Download PDF

Language Resources and Evaluation Conference (LREC), Date: 2014/05/26 - 2014/05/31, Location: Reykjavik, Iceland

Publication date: 2014-01-01
Pages: 4018 - 4022
ISSN: 9782951740884
Publisher: European Language Resources Association; Paris

Proceedings of the 9th International Conference on Language Resources and Evaluation Conference (LREC)

Author:

Heylen, Kris
Bond, Stephen ; De Hertog, Dirk ; Vulic, Ivan ; Kockaert, Hendrik

Keywords:

Social Sciences, Linguistics, Language & Linguistics, Computer Assisted Translation, Legal Terminology, Big Data

Abstract:

Increasingly, large bilingual document collections are being made available online, especially in the legal domain. This type of Big Data is a valuable resource that specialized translators exploit to search for informative examples of how domain-specific expressions should be translated. However, general purpose search engines are not optimized to retrieve previous translations that are maximally relevant to a translator. In this paper, we report on the TermWise project, a cooperation of terminologists, corpus linguists and computer scientists, that aims to leverage big online translation data for terminological support to legal translators at the Belgian Federal Ministry of Justice.
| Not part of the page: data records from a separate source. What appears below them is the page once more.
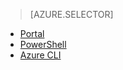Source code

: > [AZURE.SELECTOR]
- [Portal](/documentation/articles/virtual-network-manage-nsg-arm-portal/)
- [PowerShell](/documentation/articles/virtual-network-manage-nsg-arm-ps/)
- [Azure CLI](/documentation/articles/virtual-network-manage-nsg-arm-cli/)
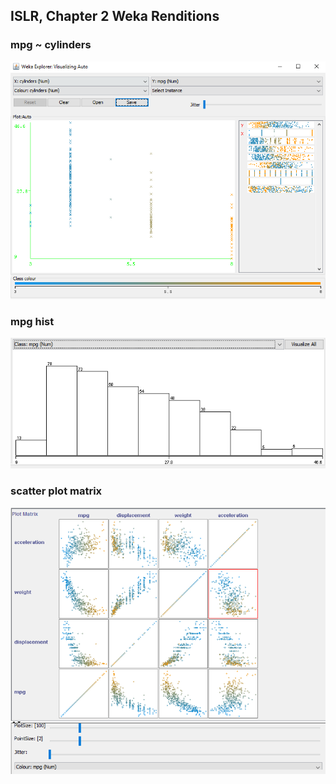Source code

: ## ISLR, Chapter 2 Weka Renditions

### mpg ~ cylinders
![plot](plots/Weka1_scatter.PNG?raw=true "scatter plot")

### mpg hist
![plot](plots/Weka2_hist.PNG?raw=true "mpg hist")

### scatter plot matrix
![plot](plots/Weka3_matrix.PNG?raw=true "matrix")
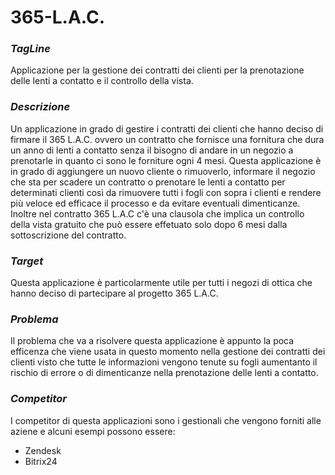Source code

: # 365-L.A.C.

### _TagLine_ 
  Applicazione per la gestione dei contratti dei clienti per la prenotazione delle lenti a contatto e il controllo della vista.

### _Descrizione_
  Un applicazione in grado di gestire i contratti dei clienti che hanno deciso di firmare il 365 L.A.C. ovvero un contratto che fornisce una fornitura che dura un anno di lenti a contatto senza il bisogno di andare   in un negozio a prenotarle in quanto ci sono le forniture ogni 4 mesi. Questa applicazione è in grado di aggiungere un nuovo cliente o rimuoverlo, informare il negozio che sta per scadere un contratto o prenotare   le lenti a contatto per determinati clienti così da rimuovere tutti i fogli con sopra i clienti e rendere più veloce ed efficace il processo e da evitare eventuali dimenticanze. Inoltre nel contratto 365 L.A.C      c'è   una clausola che implica un controllo della vista gratuito che può essere effetuato solo dopo 6 mesi dalla sottoscrizione del contratto.

### _Target_
  Questa applicazione è particolarmente utile per tutti i negozi di ottica che hanno deciso di partecipare al progetto 365 L.A.C.

### _Problema_
  Il problema che va a risolvere questa applicazione è appunto la poca efficenza che viene usata in questo momento nella gestione dei contratti dei clienti visto che tutte le informazioni vengono tenute su fogli      aumentanto il rischio di errore o di dimenticanze nella prenotazione delle lenti a contatto.

### _Competitor_
  I competitor di questa applicazioni sono i gestionali che vengono forniti alle aziene e alcuni esempi possono essere:
  - Zendesk
  - Bitrix24

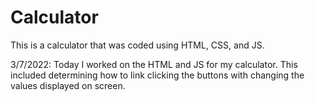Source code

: # Calculator

This is a calculator that was coded using HTML, CSS, and JS.

3/7/2022: Today I worked on the HTML and JS for my calculator. This included determining how to link clicking the buttons with changing the values displayed on screen.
The project developed dedicated knowledge extraction algorithms and a server-based tool to provide translators with the most relevant previous translations of domain-specific expressions relative to the current translation assignment. The functionality is implemented as an extra database, a Term&Phrase Memory, that is meant to be integrated with existing Computer Assisted Translation tools. In the paper, we give an overview of the system, give a demo of the user interface, we present a user-based evaluation by translators and discuss how the tool is part of the general evolution towards exploiting Big Data in translation.